On c-completely regular frames

Motivated by definitions of countable completely regular spaces and completely below relations of frames, we define what we call a $c$-completely below relation, denoted by $\prec\!\!\prec_c$, in between two elements of a frame. We show that $a\prec\!\!\prec_c b$ for two elements $a, b$ of a frame $L$ if and only if there is $\alpha\in\mathcal{R}L$ such that $\coz\alpha\wedge a=0$ and $\coz(\alpha-{\bf1})\leq b$ where the set $\{r\in\mathbb{R} : \coz(\alpha-{\bf r})\ne 1\}$ is countable. We say a frame $L$ is a $c$-completely regular frame if $a=\bigvee \limits_{x\prec\!\!\prec_ca}x$ for any $a\in L$. It is shown that a frame $L$ is a $c$-completely regular frame if and only if it is a zero-dimensional frame.

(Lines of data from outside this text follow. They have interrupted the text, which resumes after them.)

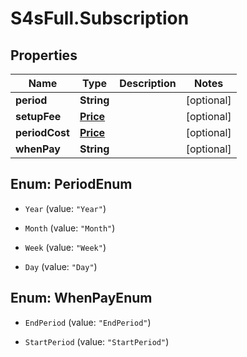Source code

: # S4sFull.Subscription

## Properties
Name | Type | Description | Notes
------------ | ------------- | ------------- | -------------
**period** | **String** |  | [optional] 
**setupFee** | [**Price**](Price.md) |  | [optional] 
**periodCost** | [**Price**](Price.md) |  | [optional] 
**whenPay** | **String** |  | [optional] 


<a name="PeriodEnum"></a>
## Enum: PeriodEnum


* `Year` (value: `"Year"`)

* `Month` (value: `"Month"`)

* `Week` (value: `"Week"`)

* `Day` (value: `"Day"`)




<a name="WhenPayEnum"></a>
## Enum: WhenPayEnum


* `EndPeriod` (value: `"EndPeriod"`)

* `StartPeriod` (value: `"StartPeriod"`)




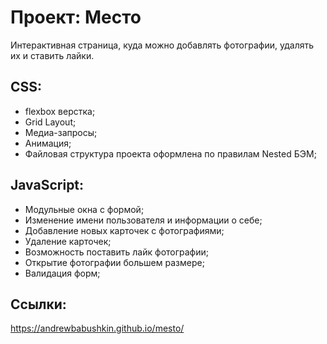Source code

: # Проект: Место

Интерактивная страница, куда можно добавлять фотографии, удалять их и ставить лайки.

## CSS:

- flexbox верстка;
- Grid Layout;
- Медиа-запросы;
- Анимация;
- Файловая структура проекта оформлена по правилам Nested БЭМ;

## JavaScript:

- Модульные окна с формой;
- Изменение имени пользователя и информации о себе;
- Добавление новых карточек с фотографиями;
- Удаление карточек;
- Возможность поставить лайк фотографии;
- Открытие фотографии большем размере;
- Валидация форм;

## Ссылки:

https://andrewbabushkin.github.io/mesto/
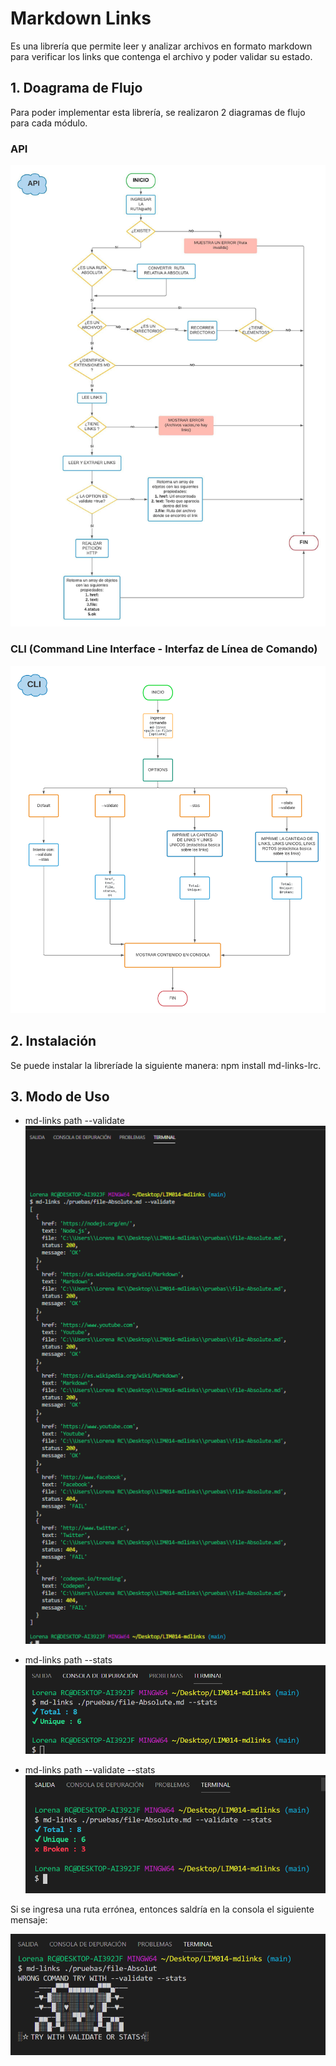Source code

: # Markdown Links
Es una librería que permite leer y analizar archivos en formato markdown para verificar los links que contenga el archivo y poder validar su estado. 

## 1. Doagrama de Flujo
Para poder implementar esta librería, se realizaron 2 diagramas de flujo para cada módulo.

### API
![Api](https://github.com/lorena-1204/LIM014-mdlinks/blob/main/readme-img/API.jpeg?raw=true)

### CLI (Command Line Interface - Interfaz de Línea de Comando)
![Cli](https://github.com/lorena-1204/LIM014-mdlinks/blob/main/readme-img/CLI.png?raw=true)

## 2. Instalación
Se puede instalar la libreríade la siguiente manera:
npm install md-links-lrc.

## 3. Modo de Uso 
* md-links path --validate
![validate](https://github.com/lorena-1204/LIM014-mdlinks/blob/main/readme-img/--validate.PNG?raw=true)

* md-links path --stats
![stats](https://github.com/lorena-1204/LIM014-mdlinks/blob/main/readme-img/--stats.PNG?raw=true)

* md-links path --validate --stats
![validate y stats](https://github.com/lorena-1204/LIM014-mdlinks/blob/main/readme-img/validateYstats.PNG?raw=true)

Si se ingresa una ruta errónea, entonces saldría en la consola el siguiente mensaje:

![fai](https://raw.githubusercontent.com/lorena-1204/LIM014-mdlinks/main/readme-img/fail.PNG)

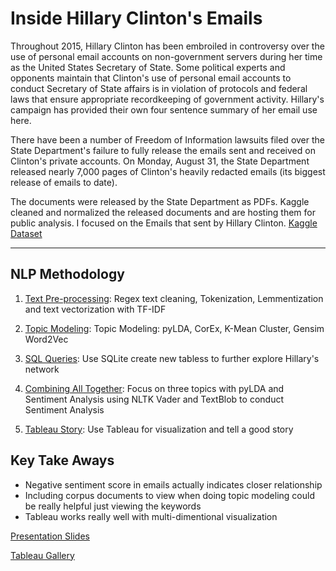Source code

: # Inside Hillary Clinton's Emails

Throughout 2015, Hillary Clinton has been embroiled in controversy over the use of personal email accounts on non-government servers during her time as the United States Secretary of State. Some political experts and opponents maintain that Clinton's use of personal email accounts to conduct Secretary of State affairs is in violation of protocols and federal laws that ensure appropriate recordkeeping of government activity. Hillary's campaign has provided their own four sentence summary of her email use here.

There have been a number of Freedom of Information lawsuits filed over the State Department's failure to fully release the emails sent and received on Clinton's private accounts. On Monday, August 31, the State Department released nearly 7,000 pages of Clinton's heavily redacted emails (its biggest release of emails to date).

The documents were released by the State Department as PDFs. Kaggle cleaned and normalized the released documents and are hosting them for public analysis. I focused on the Emails that sent by Hillary Clinton. [Kaggle Dataset](https://www.kaggle.com/kaggle/hillary-clinton-emails)

***

## NLP Methodology

1. [Text Pre-processing](https://github.com/vanessa920/nlp_hillary_email/blob/main/hillary_email_text_preprocess.ipynb): Regex text cleaning, Tokenization, Lemmentization and text vectorization with TF-IDF 

2. [Topic Modeling](https://github.com/vanessa920/nlp_hillary_email/blob/main/hillary_sent_nlp.ipynb): Topic Modeling: pyLDA, CorEx, K-Mean Cluster, Gensim Word2Vec 

3. [SQL Queries](https://github.com/vanessa920/nlp_hillary_email/blob/main/hillary_network.ipynb): Use SQLite create new tabless to further explore Hillary's network 

4. [Combining All Together](https://github.com/vanessa920/nlp_hillary_email/blob/main/hillary_email_EDA.ipynb): Focus on three topics with pyLDA and Sentiment Analysis using NLTK Vader and TextBlob to conduct Sentiment Analysis 

5. [Tableau Story](https://public.tableau.com/profile/vanessa.hu#!/vizhome/hilary_email_sentiment/EmailsSentbyHillary): Use Tableau for visualization and tell a good story



## Key Take Aways

* Negative sentiment score in emails actually indicates closer relationship
* Including corpus documents to view when doing topic modeling could be really helpful just viewing the keywords
* Tableau works really well with multi-dimentional visualization

[Presentation Slides](https://github.com/vanessa920/nlp_hillary_email/blob/main/Project4_Hillary_email_nlp.pdf)

[Tableau Gallery](https://public.tableau.com/profile/vanessa.hu#!/vizhome/hilary_email_sentiment/EmailsSentbyHillary)


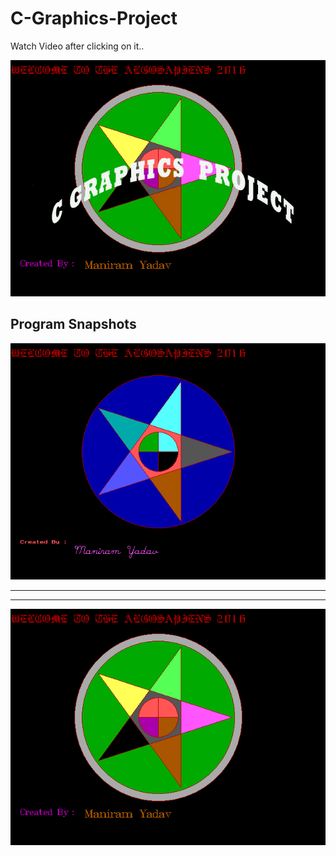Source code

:# C-Graphics-Project

Watch Video after clicking on it..

[![Image 1](https://github.com/maniram-yadav/C-Graphics-Project/blob/master/Screenshotcopy.jpg)](https://www.youtube.com/watch?v=YJnB3MWTujw&list=PLuM8JX9q1eEwlnwjU190co-NmezMCTh0c&index=2)

## Program Snapshots

![Image 1](https://github.com/maniram-yadav/C-Graphics-Project/blob/master/Screenshot%20(318).png)


___
___

![Image 1](https://github.com/maniram-yadav/C-Graphics-Project/blob/master/Screenshot%20(319).png)


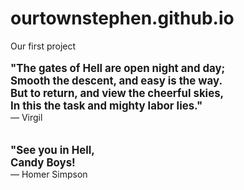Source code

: # ourtownstephen.github.io
Our first project<br><br> 
<b><big>"The gates of Hell are open night and day;<br>Smooth the descent, and easy is the way. <br> But to return, and view the cheerful skies,<br>In this the task and mighty labor lies."</b></big><br>—  Virgil<br><br><br><b><big>
"See you in Hell,<br>Candy Boys!</b></big><br>— Homer Simpson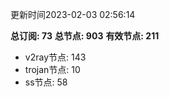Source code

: 更新时间2023-02-03 02:56:14

**总订阅: 73**
**总节点: 903**
**有效节点: 211**
- v2ray节点: 143
- trojan节点: 10
- ss节点: 58
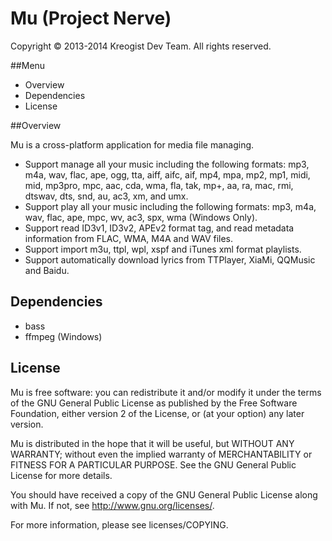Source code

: # Mu (Project Nerve)

Copyright © 2013-2014 Kreogist Dev Team. All rights reserved.

##Menu

* Overview
* Dependencies
* License

##Overview

Mu is a cross-platform application for media file managing. 

* Support manage all your music including the following formats: mp3, m4a, wav, flac, ape, ogg, tta, aiff, aifc, aif, mp4, mpa, mp2, mp1, midi, mid, mp3pro, mpc, aac, cda, wma, fla, tak, mp+, aa, ra, mac, rmi, dtswav, dts, snd, au, ac3, xm, and umx.
* Support play all your music including the following formats: mp3, m4a, wav, flac, ape, mpc, wv, ac3, spx, wma (Windows Only).
* Support read ID3v1, ID3v2, APEv2 format tag, and read metadata information from FLAC, WMA, M4A and WAV files.
* Support import m3u, ttpl, wpl, xspf and iTunes xml format playlists.
* Support automatically download lyrics from TTPlayer, XiaMi, QQMusic and Baidu.

## Dependencies
* bass
* ffmpeg (Windows)

## License

Mu is free software: you can redistribute it and/or modify it under the terms of the GNU General Public License as published by the Free Software Foundation, either version 2 of the License, or (at your option) any later version.

Mu is distributed in the hope that it will be useful, but WITHOUT ANY WARRANTY; without even the implied warranty of MERCHANTABILITY or FITNESS FOR A PARTICULAR PURPOSE. See the GNU General Public License for more details.

You should have received a copy of the GNU General Public License along with Mu. If not, see http://www.gnu.org/licenses/.

For more information, please see licenses/COPYING.
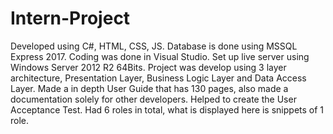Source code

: # Intern-Project


Developed using C#, HTML, CSS, JS. Database is done using MSSQL Express 2017. Coding was done in Visual Studio. Set up live server using Windows Server 2012 R2 64Bits. Project was develop using 3 layer architecture, Presentation Layer, Business Logic Layer and  Data Access Layer. Made a in depth User Guide that has 130 pages, also made a documentation solely for other developers. Helped to create the User Acceptance Test. Had 6 roles in total, what is displayed here is snippets of 1 role.

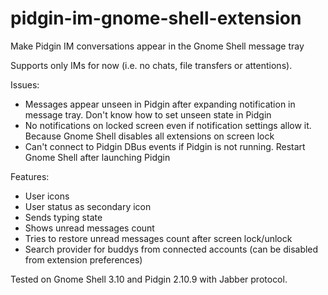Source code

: pidgin-im-gnome-shell-extension
===============================

Make Pidgin IM conversations appear in the Gnome Shell message tray

Supports only IMs for now (i.e. no chats, file transfers or attentions).

Issues:
- Messages appear unseen in Pidgin after expanding notification in message tray. Don't know how to set unseen state in Pidgin
- No notifications on locked screen even if notification settings allow it. Because Gnome Shell disables all extensions on screen lock
- Can't connect to Pidgin DBus events if Pidgin is not running. Restart Gnome Shell after launching Pidgin

Features:
- User icons
- User status as secondary icon
- Sends typing state
- Shows unread messages count
- Tries to restore unread messages count after screen lock/unlock
- Search provider for buddys from connected accounts (can be disabled from extension preferences)

Tested on Gnome Shell 3.10 and Pidgin 2.10.9 with Jabber protocol.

An ideal $I$ of a frame $L$ is said to be $c$-completely regular if $a\in I$ implies $a\prec\!\!\prec_c b$ for some $b\in I$. The set of all $c$-completely regular ideals of a frame $L$, denoted by ${\mathrm{c-CRegId}}(L)$, is a compact regular frame and it is a compactification for $L$ whenever $it$ is a $c$-completely regular frame. We denote this compactification by $\beta_cL$ and it is isomorphic to the frame $\beta_0L$, that is, Stone-Banaschewski compactification of $L$. Finally, we show that open and closed quotients of a $c$-completely regular frame are $c$-completely regular.